### [WHAT TO WORK ON]
The entries that follow include a run beginning at the line with "con il Committente." and ending at the line with "an issue when"; restate that run word for word and leave the rest out.

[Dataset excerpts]
_ _ _ _ _
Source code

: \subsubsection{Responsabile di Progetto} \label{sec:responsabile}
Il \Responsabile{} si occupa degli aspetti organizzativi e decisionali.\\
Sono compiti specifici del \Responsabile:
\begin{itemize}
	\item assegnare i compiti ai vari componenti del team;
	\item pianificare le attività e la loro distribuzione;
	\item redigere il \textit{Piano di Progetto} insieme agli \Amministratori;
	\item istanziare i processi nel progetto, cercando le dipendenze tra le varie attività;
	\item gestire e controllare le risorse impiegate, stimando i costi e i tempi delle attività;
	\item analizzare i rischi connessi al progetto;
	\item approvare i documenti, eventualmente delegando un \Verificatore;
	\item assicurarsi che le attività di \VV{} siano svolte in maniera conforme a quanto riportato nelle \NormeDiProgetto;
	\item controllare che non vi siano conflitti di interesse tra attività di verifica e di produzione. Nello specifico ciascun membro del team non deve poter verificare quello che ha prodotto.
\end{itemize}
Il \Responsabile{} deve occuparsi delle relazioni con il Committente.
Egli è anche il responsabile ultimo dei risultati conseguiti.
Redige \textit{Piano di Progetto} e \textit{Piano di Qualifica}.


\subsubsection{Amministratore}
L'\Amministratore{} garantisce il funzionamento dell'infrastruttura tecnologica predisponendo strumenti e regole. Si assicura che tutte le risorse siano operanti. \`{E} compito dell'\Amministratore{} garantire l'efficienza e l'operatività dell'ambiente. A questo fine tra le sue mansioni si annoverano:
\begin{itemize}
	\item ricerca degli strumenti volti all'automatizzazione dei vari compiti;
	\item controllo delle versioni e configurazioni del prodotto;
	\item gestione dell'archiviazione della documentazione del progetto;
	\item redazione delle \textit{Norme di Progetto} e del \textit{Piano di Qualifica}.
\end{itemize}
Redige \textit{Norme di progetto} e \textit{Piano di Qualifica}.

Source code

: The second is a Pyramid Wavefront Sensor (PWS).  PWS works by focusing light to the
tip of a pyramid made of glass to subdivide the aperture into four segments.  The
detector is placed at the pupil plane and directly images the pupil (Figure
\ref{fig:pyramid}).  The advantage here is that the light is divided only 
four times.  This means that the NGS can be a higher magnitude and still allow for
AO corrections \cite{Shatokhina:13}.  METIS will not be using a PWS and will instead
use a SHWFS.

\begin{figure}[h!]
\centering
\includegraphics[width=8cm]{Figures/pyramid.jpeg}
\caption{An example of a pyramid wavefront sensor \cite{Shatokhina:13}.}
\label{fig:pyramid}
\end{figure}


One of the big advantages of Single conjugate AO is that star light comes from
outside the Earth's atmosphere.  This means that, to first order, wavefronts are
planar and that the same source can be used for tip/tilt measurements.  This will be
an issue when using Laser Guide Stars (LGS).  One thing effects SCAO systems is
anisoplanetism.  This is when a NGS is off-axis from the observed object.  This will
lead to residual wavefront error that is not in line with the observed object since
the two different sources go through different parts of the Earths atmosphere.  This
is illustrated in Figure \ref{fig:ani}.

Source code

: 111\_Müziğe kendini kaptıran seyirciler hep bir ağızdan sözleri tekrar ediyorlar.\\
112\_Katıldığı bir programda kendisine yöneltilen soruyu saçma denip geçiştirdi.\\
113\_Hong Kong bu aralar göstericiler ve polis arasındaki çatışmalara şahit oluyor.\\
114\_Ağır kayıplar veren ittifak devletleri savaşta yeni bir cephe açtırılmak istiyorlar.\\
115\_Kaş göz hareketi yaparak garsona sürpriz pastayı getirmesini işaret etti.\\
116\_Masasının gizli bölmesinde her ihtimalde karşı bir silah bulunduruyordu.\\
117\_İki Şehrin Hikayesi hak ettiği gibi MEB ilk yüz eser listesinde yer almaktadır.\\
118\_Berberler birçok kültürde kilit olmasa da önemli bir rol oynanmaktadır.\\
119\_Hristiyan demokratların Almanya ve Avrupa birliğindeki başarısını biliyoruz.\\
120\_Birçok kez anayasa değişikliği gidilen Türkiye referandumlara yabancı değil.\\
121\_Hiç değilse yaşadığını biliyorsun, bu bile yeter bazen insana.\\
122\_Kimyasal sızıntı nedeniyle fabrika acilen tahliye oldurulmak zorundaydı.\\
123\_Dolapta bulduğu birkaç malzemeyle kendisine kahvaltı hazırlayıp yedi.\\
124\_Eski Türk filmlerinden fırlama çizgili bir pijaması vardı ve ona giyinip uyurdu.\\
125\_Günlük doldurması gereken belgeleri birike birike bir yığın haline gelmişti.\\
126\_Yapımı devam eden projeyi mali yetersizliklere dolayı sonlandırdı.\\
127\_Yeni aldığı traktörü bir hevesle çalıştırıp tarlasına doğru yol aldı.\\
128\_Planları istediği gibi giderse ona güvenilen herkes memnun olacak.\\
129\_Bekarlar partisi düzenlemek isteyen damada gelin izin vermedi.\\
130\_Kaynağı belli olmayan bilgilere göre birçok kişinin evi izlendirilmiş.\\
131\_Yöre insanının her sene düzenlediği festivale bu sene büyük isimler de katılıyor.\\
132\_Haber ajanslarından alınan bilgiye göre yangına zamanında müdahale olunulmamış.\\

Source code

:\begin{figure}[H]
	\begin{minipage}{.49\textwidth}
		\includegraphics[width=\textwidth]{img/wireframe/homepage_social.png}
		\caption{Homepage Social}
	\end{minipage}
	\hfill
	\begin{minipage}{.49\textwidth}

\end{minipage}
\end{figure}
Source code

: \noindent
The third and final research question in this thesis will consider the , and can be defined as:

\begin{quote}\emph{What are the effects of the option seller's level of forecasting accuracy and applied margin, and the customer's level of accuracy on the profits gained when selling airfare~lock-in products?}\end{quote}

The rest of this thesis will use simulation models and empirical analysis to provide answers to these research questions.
_ _ _ _ _
### [EXPECTED OUTPUT]
Il \Responsabile{} deve occuparsi delle relazioni con il Committente.
Egli è anche il responsabile ultimo dei risultati conseguiti.
Redige \textit{Piano di Progetto} e \textit{Piano di Qualifica}.


\subsubsection{Amministratore}
L'\Amministratore{} garantisce il funzionamento dell'infrastruttura tecnologica predisponendo strumenti e regole. Si assicura che tutte le risorse siano operanti. \`{E} compito dell'\Amministratore{} garantire l'efficienza e l'operatività dell'ambiente. A questo fine tra le sue mansioni si annoverano:
\begin{itemize}
	\item ricerca degli strumenti volti all'automatizzazione dei vari compiti;
	\item controllo delle versioni e configurazioni del prodotto;
	\item gestione dell'archiviazione della documentazione del progetto;
	\item redazione delle \textit{Norme di Progetto} e del \textit{Piano di Qualifica}.
\end{itemize}
Redige \textit{Norme di progetto} e \textit{Piano di Qualifica}.

Source code

: The second is a Pyramid Wavefront Sensor (PWS).  PWS works by focusing light to the
tip of a pyramid made of glass to subdivide the aperture into four segments.  The
detector is placed at the pupil plane and directly images the pupil (Figure
\ref{fig:pyramid}).  The advantage here is that the light is divided only 
four times.  This means that the NGS can be a higher magnitude and still allow for
AO corrections \cite{Shatokhina:13}.  METIS will not be using a PWS and will instead
use a SHWFS.

\begin{figure}[h!]
\centering
\includegraphics[width=8cm]{Figures/pyramid.jpeg}
\caption{An example of a pyramid wavefront sensor \cite{Shatokhina:13}.}
\label{fig:pyramid}
\end{figure}


One of the big advantages of Single conjugate AO is that star light comes from
outside the Earth's atmosphere.  This means that, to first order, wavefronts are
planar and that the same source can be used for tip/tilt measurements.  This will be
an issue when using Laser Guide Stars (LGS).  One thing effects SCAO systems is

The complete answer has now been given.